Back. Okay, when i say take things for granted, i don't just mean ungrateful, i mean totally rude. I hate it when he is so nice and i just snap and shouts back at him, i will totally regret after that. Usually i'll just feel guilty, now, i feel like KILLING MYSELF. How can i do that to him? FOR HEAVEN'S SAKE HE IS MY DAD! I don't know why i'm even doing this to him, it's so unfair that he gives everything to me but gets nothing back, nothing other than bad attitudes. I don't even wanna share my love with my own dad, what the hell am i? I'M NOT EVEN A HUMAN BEING.
When i was in the shower today, i suddenly thought of all the things i've done. I couldn't control my tears at all. I bet i've cried for almost 20min, i didn't even know if the water on my face was tap water or tears. There was water all over my face and i couldn't even breathe! It was choking. That was the word i thought of then, choking. At the end, when i was drying myself, i looked super freaky. My face was pale like flour with red, puffy fishball eyes and a red nose. Somehow my lips were swollen also. I always look freaky after i cry. I looked myself and thought,"This should be what i look like if i continue treating my dad without respect."
I know i love him but i can't say it out. I know, sometimes we just say "I love you" to our friends, that's easy compared to saying it to my dad. It's a deeper feeling you know?
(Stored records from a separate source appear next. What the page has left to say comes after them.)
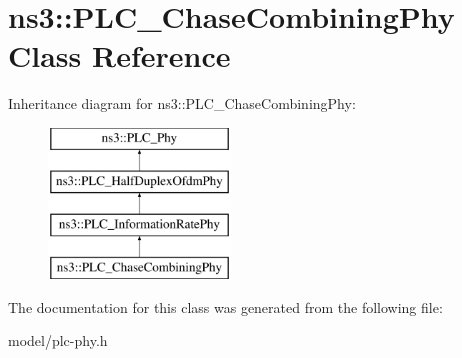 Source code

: \hypertarget{classns3_1_1PLC__ChaseCombiningPhy}{\section{ns3\-:\-:\-P\-L\-C\-\_\-\-Chase\-Combining\-Phy \-Class \-Reference}
\label{classns3_1_1PLC__ChaseCombiningPhy}
}
\-Inheritance diagram for ns3\-:\-:\-P\-L\-C\-\_\-\-Chase\-Combining\-Phy\-:\begin{figure}[H]
\begin{center}
\leavevmode
\includegraphics[height=4.000000cm]{classns3_1_1PLC__ChaseCombiningPhy}
\end{center}
\end{figure}


\-The documentation for this class was generated from the following file\-:\begin{DoxyCompactItemize}
\item 
model/plc-\/phy.\-h\end{DoxyCompactItemize}
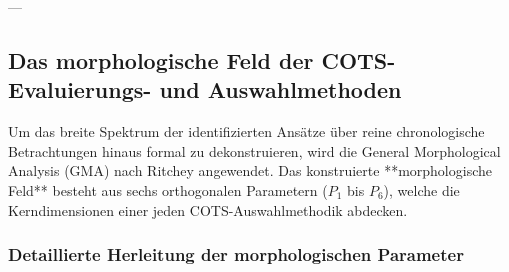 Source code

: ---

\subsection{Das morphologische Feld der COTS-Evaluierungs- und Auswahlmethoden}
\label{subsec:morphologisches_feld}

Um das breite Spektrum der identifizierten Ansätze über reine chronologische Betrachtungen hinaus formal zu dekonstruieren, wird die General Morphological Analysis (GMA) nach Ritchey angewendet. Das konstruierte **morphologische Feld** besteht aus sechs orthogonalen Parametern ($P_1$ bis $P_6$), welche die Kerndimensionen einer jeden COTS-Auswahlmethodik abdecken.

\subsubsection{Detaillierte Herleitung der morphologischen Parameter}

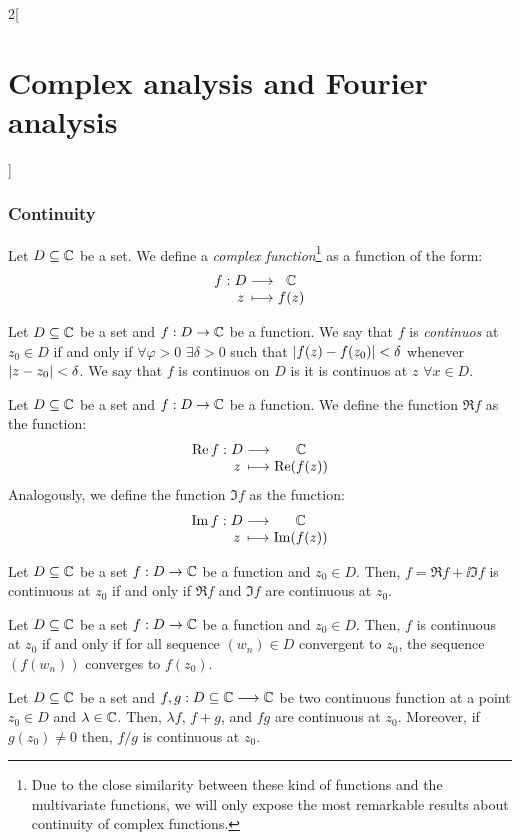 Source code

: \documentclass[../../../main.tex]{subfiles}
\begin{document}
\begin{multicols}{2}[\section{Complex analysis and Fourier analysis}]
  \subsubsection{Continuity}
  \begin{definition}
    Let $D \subseteq \mathbb{C}$ be a set. We define a \textit{complex function}\footnote{Due to the close similarity between these kind of functions and the multivariate functions, we will only expose the most remarkable results about continuity of complex functions.} as a function of the form:
    $$\function{f}{D}{\CC}{z}{f(z)}$$
  \end{definition}
  \begin{definition}
    Let $D \subseteq \mathbb{C}$ be a set and $f:D\rightarrow\mathbb{C}$ be a function. We say that $f$ is \emph{continuos} at $z_0\in D$ if and only if $\forall \varphi>0$ $\exists\delta>0$ such that $\abs{f(z)-f(z_0)}<\delta$ whenever $\abs{z-z_0}<\delta$. We say that $f$ is continuos on $D$ is it is continuos at $z$ $\forall x\in D$.
  \end{definition}
  \begin{definition}
    Let $D \subseteq \mathbb{C}$ be a set and $f:D\rightarrow\mathbb{C}$ be a function. We define the function $\Re f$ as the function: $$\function{\Re f}{D}{\CC}{z}{\Re(f(z))}$$
    Analogously, we define the function $\Im f$ as the function: $$\function{\Im f}{D}{\CC}{z}{\Im(f(z))}$$
  \end{definition}
  \begin{proposition}
    Let $D \subseteq \mathbb{C}$ be a set $f:D\rightarrow\mathbb{C}$ be a function and $z_0 \in D$. Then, $f = \Re f + \ii \Im f$ is continuous at $z_0$ if and only if $\Re f$ and $\Im f$ are continuous at $z_0$.
  \end{proposition}
  \begin{proposition}
    Let $D \subseteq \mathbb{C}$ be a set $f:D\rightarrow\mathbb{C}$ be a function and $z_0 \in D$. Then, $f$ is continuous at $z_0$ if and only if for all sequence $(w_n)\in D$ convergent to $z_0$, the sequence $(f(w_n))$ converges to $f(z_0)$.
  \end{proposition}
  \begin{proposition}
    Let $D \subseteq \mathbb{C}$ be a set and $f,g:D \subseteq \mathbb{C} \longrightarrow \mathbb{C}$ be two continuous function at a point $z_0 \in D$ and $\lambda \in \mathbb{C}$. Then, $\lambda f$, $f+g$, and $fg$ are continuous at $z_0$. Moreover, if $g(z_0) \neq 0$ then, $f/g$ is continuous at $z_0$.
  \end{proposition}

\end{multicols}
\end{document}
Someone that has loved every single bit about you and has loved you since the moment you were born and you know this will continue forever. It's like, you can't live without that person. I hope one day i can say it to my dad, but i bet i will be crying and sobbing after i've said it. I BET.
Dad? Do you hear me? I love you, i love you so much. You're the best dad ever and i'm proud to be your daughter :)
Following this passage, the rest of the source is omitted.